One of the giant steps that we took was to develop a lead that would sense and pace in both chambers.  Bob Brownlee and his team were indefatigable and worked on the product until it was perfect.  Then we had to develop a pacemaker that would function in both chambers coupled with the lead.  It was named the “Maestro SAVVI” because it was a smart and very savvy pacemaker that would sense and pace in both chambers using a single lead in the right ventricle.  Concomitant with the pacemaker was the development of an entirely new language and a programmer that would allow the physician to pick and choose any combination of sense - pace in either or both chambers.  You would think that a product like that would burn a hole in the marketplace, but such was not the case. 
    CCS SAVVI Multifunctual Dual Chamber Pacemaker
                          With Single Lead
            CCS All Purpose Programmer
I will admit that it was not an easy product to use without learning the new language code and some deep understanding of the underlying technology; and therein was the rub.  Doctors did not want to take the time to learn the esoterics of the product. They did not want to learn a new language; the old three letter code was enough for them. They were accustomed to going into the operating room, doing the procedure in 30 to 45 minutes and not be concerned about the settings on the programmer.  Most physicians were content to sense and pace in one chamber. The few who were eager to use the Maestro SAVVI were not enough to make a dent in the market.  Coupled to that was the fact that the sales reps were not keen to spend time explaining the nuances of the product because, frankly, they didn’t understand it either, and were not about to waste time learning it when they could bring in a product that was easier to sell.

The new language for pacemaker settings never became popular.  The three letter code that was in use for years was modified and accepted by the medical world.  Our new language and code system withered and died.  Single lead dual chambered pacing was accepted throughout the medical world but by that time we had lost momentum in the marketplace.
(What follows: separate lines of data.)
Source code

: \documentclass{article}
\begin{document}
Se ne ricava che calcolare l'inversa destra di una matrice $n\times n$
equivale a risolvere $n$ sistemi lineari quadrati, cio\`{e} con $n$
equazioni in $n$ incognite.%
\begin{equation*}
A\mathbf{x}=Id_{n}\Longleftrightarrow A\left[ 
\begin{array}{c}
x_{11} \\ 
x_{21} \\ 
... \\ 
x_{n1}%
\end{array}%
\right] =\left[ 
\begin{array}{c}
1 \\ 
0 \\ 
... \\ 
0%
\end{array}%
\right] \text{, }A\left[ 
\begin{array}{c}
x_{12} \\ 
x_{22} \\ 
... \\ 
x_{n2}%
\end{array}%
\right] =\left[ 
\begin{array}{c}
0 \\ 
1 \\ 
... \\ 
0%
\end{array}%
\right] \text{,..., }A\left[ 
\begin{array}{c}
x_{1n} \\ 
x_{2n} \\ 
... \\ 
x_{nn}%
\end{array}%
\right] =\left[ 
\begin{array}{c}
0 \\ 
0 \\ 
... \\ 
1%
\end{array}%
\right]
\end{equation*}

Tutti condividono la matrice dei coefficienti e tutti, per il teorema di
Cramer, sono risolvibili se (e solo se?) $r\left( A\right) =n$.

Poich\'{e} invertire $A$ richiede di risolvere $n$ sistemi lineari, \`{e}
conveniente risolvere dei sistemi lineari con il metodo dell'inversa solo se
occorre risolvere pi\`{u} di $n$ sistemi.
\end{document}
The company battled along but never gained a perch in the hierarchy of the pacemaker industry. It was a fourteen year struggle but we were never  profitable enough to bring a return to the investors. That was the hardest thing for me to accept.  In time, the company was bought and most of the old-timers dispersed.  The sad thing about it is that it was not from lack of effort or dedication.  Looking backward, there were probably a multitude of reasons but the result was a Solemn Requiem.

Somewhere out there is a huge corporate graveyard wherein lie the proud and tattered remnants of companies that fail to make it to the top.  Cardiac Control Systems, alas, lies among them.